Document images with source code
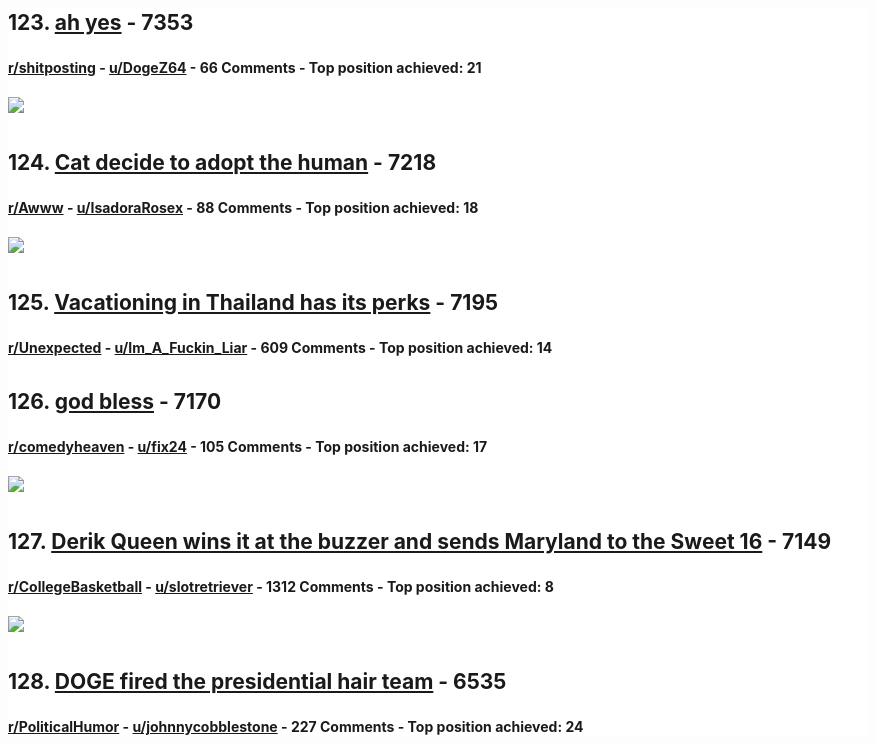 ## 123. [ah yes](http://reddit.com/r/shitposting/comments/1jhsx6n/ah_yes/) - 7353
#### [r/shitposting](http://reddit.com/r/shitposting) - [u/DogeZ64](http://reddit.com/u/DogeZ64) - 66 Comments - Top position achieved: 21

<a href="https://i.redd.it/mrm74s4etdqe1.jpeg"><img src="https://b.thumbs.redditmedia.com/oAc7THoYZr5erOokA6Ycf8EriiMYT8LSdNoTQ7vIUlE.jpg"></img></a>

## 124. [Cat decide to adopt the human](http://reddit.com/r/Awww/comments/1jhun4a/cat_decide_to_adopt_the_human/) - 7218
#### [r/Awww](http://reddit.com/r/Awww) - [u/IsadoraRosex](http://reddit.com/u/IsadoraRosex) - 88 Comments - Top position achieved: 18

<a href="https://v.redd.it/1pmzj88lgeqe1"><img src="https://external-preview.redd.it/YXhwMHBpd2tnZXFlMam51ardLFQaGxt3bN20taD-dl_tkRlHiVkdmGgdicub.png?width=140&amp;height=140&amp;crop=140:140,smart&amp;format=jpg&amp;v=enabled&amp;lthumb=true&amp;s=7212a6976144c5a9ffb1df55ac444b62738c09a5"></img></a>

## 125. [Vacationing in Thailand has its perks](http://reddit.com/r/Unexpected/comments/1jic5jh/vacationing_in_thailand_has_its_perks/) - 7195
#### [r/Unexpected](http://reddit.com/r/Unexpected) - [u/Im_A_Fuckin_Liar](http://reddit.com/u/Im_A_Fuckin_Liar) - 609 Comments - Top position achieved: 14

## 126. [god bless](http://reddit.com/r/comedyheaven/comments/1jhpb8q/god_bless/) - 7170
#### [r/comedyheaven](http://reddit.com/r/comedyheaven) - [u/fix24](http://reddit.com/u/fix24) - 105 Comments - Top position achieved: 17

<a href="https://i.redd.it/w2iudubtpcqe1.jpeg"><img src="https://b.thumbs.redditmedia.com/KDj3FKO6ck2_OsksIJNXs46-pcIyHJgC2fKODhV3ztw.jpg"></img></a>

## 127. [Derik Queen wins it at the buzzer and sends Maryland to the Sweet 16](http://reddit.com/r/CollegeBasketball/comments/1jif6oz/derik_queen_wins_it_at_the_buzzer_and_sends/) - 7149
#### [r/CollegeBasketball](http://reddit.com/r/CollegeBasketball) - [u/slotretriever](http://reddit.com/u/slotretriever) - 1312 Comments - Top position achieved: 8

<a href="https://v.redd.it/3ag50t4ugjqe1"><img src="https://external-preview.redd.it/d3libzljeHRnanFlMf0aFbuAyCrSPmF3Ye-szjwXtWUt9UOg2_KUqCMaf_8b.png?width=140&amp;height=78&amp;crop=140:78,smart&amp;format=jpg&amp;v=enabled&amp;lthumb=true&amp;s=5d8b9db0f3d6667ca0450d8ec2f97b7007fee5c2"></img></a>

## 128. [DOGE fired the presidential hair team](http://reddit.com/r/PoliticalHumor/comments/1jid6ww/doge_fired_the_presidential_hair_team/) - 6535
#### [r/PoliticalHumor](http://reddit.com/r/PoliticalHumor) - [u/johnnycobblestone](http://reddit.com/u/johnnycobblestone) - 227 Comments - Top position achieved: 24
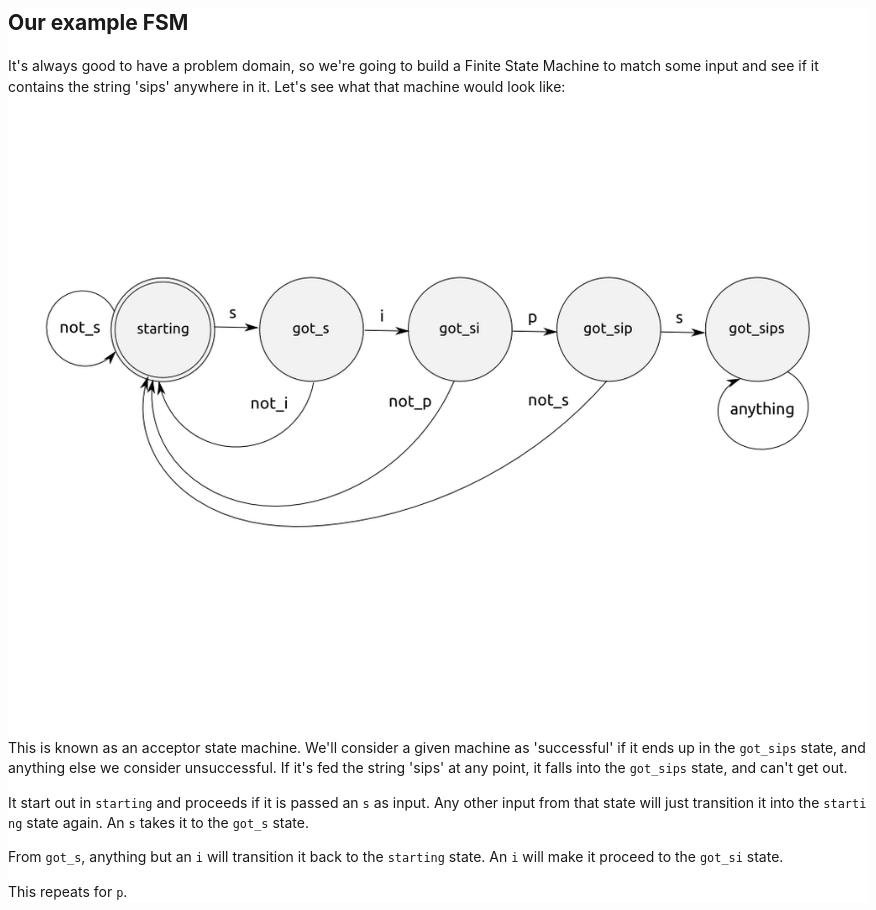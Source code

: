 
## Our example FSM

It's always good to have a problem domain, so we're going to build a Finite
State Machine to match some input and see if it contains the string 'sips'
anywhere in it.  Let's see what that machine would look like:

![](diagram.png)

This is known as an acceptor state machine.  We'll consider a given machine as
'successful' if it ends up in the `got_sips` state, and anything else we
consider unsuccessful.  If it's fed the string 'sips' at any point, it falls
into the `got_sips` state, and can't get out.

It start out in `starting` and proceeds if it is passed an `s` as input.  Any
other input from that state will just transition it into the `starting` state
again.  An `s` takes it to the `got_s` state.

From `got_s`, anything but an `i` will transition it back to the `starting`
state.  An `i` will make it proceed to the `got_si` state.

This repeats for `p`.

§ What the task requires
All records above should be duplicated exactly, with the pictures omitted.

§ Exercise answer
 ## 123. [ah yes](http://reddit.com/r/shitposting/comments/1jhsx6n/ah_yes/) - 7353
#### [r/shitposting](http://reddit.com/r/shitposting) - [u/DogeZ64](http://reddit.com/u/DogeZ64) - 66 Comments - Top position achieved: 21

<a href="https://i.redd.it/mrm74s4etdqe1.jpeg"><img src="https://b.thumbs.redditmedia.com/oAc7THoYZr5erOokA6Ycf8EriiMYT8LSdNoTQ7vIUlE.jpg"></img></a>

## 124. [Cat decide to adopt the human](http://reddit.com/r/Awww/comments/1jhun4a/cat_decide_to_adopt_the_human/) - 7218
#### [r/Awww](http://reddit.com/r/Awww) - [u/IsadoraRosex](http://reddit.com/u/IsadoraRosex) - 88 Comments - Top position achieved: 18

<a href="https://v.redd.it/1pmzj88lgeqe1"><img src="https://external-preview.redd.it/YXhwMHBpd2tnZXFlMam51ardLFQaGxt3bN20taD-dl_tkRlHiVkdmGgdicub.png?width=140&amp;height=140&amp;crop=140:140,smart&amp;format=jpg&amp;v=enabled&amp;lthumb=true&amp;s=7212a6976144c5a9ffb1df55ac444b62738c09a5"></img></a>

## 125. [Vacationing in Thailand has its perks](http://reddit.com/r/Unexpected/comments/1jic5jh/vacationing_in_thailand_has_its_perks/) - 7195
#### [r/Unexpected](http://reddit.com/r/Unexpected) - [u/Im_A_Fuckin_Liar](http://reddit.com/u/Im_A_Fuckin_Liar) - 609 Comments - Top position achieved: 14

## 126. [god bless](http://reddit.com/r/comedyheaven/comments/1jhpb8q/god_bless/) - 7170
#### [r/comedyheaven](http://reddit.com/r/comedyheaven) - [u/fix24](http://reddit.com/u/fix24) - 105 Comments - Top position achieved: 17

<a href="https://i.redd.it/w2iudubtpcqe1.jpeg"><img src="https://b.thumbs.redditmedia.com/KDj3FKO6ck2_OsksIJNXs46-pcIyHJgC2fKODhV3ztw.jpg"></img></a>

## 127. [Derik Queen wins it at the buzzer and sends Maryland to the Sweet 16](http://reddit.com/r/CollegeBasketball/comments/1jif6oz/derik_queen_wins_it_at_the_buzzer_and_sends/) - 7149
#### [r/CollegeBasketball](http://reddit.com/r/CollegeBasketball) - [u/slotretriever](http://reddit.com/u/slotretriever) - 1312 Comments - Top position achieved: 8

<a href="https://v.redd.it/3ag50t4ugjqe1"><img src="https://external-preview.redd.it/d3libzljeHRnanFlMf0aFbuAyCrSPmF3Ye-szjwXtWUt9UOg2_KUqCMaf_8b.png?width=140&amp;height=78&amp;crop=140:78,smart&amp;format=jpg&amp;v=enabled&amp;lthumb=true&amp;s=5d8b9db0f3d6667ca0450d8ec2f97b7007fee5c2"></img></a>

## 128. [DOGE fired the presidential hair team](http://reddit.com/r/PoliticalHumor/comments/1jid6ww/doge_fired_the_presidential_hair_team/) - 6535
#### [r/PoliticalHumor](http://reddit.com/r/PoliticalHumor) - [u/johnnycobblestone](http://reddit.com/u/johnnycobblestone) - 227 Comments - Top position achieved: 24
Source code

: 
## Our example FSM

It's always good to have a problem domain, so we're going to build a Finite
State Machine to match some input and see if it contains the string 'sips'
anywhere in it.  Let's see what that machine would look like:

![](diagram.png)

This is known as an acceptor state machine.  We'll consider a given machine as
'successful' if it ends up in the `got_sips` state, and anything else we
consider unsuccessful.  If it's fed the string 'sips' at any point, it falls
into the `got_sips` state, and can't get out.

It start out in `starting` and proceeds if it is passed an `s` as input.  Any
other input from that state will just transition it into the `starting` state
again.  An `s` takes it to the `got_s` state.

From `got_s`, anything but an `i` will transition it back to the `starting`
state.  An `i` will make it proceed to the `got_si` state.

This repeats for `p`.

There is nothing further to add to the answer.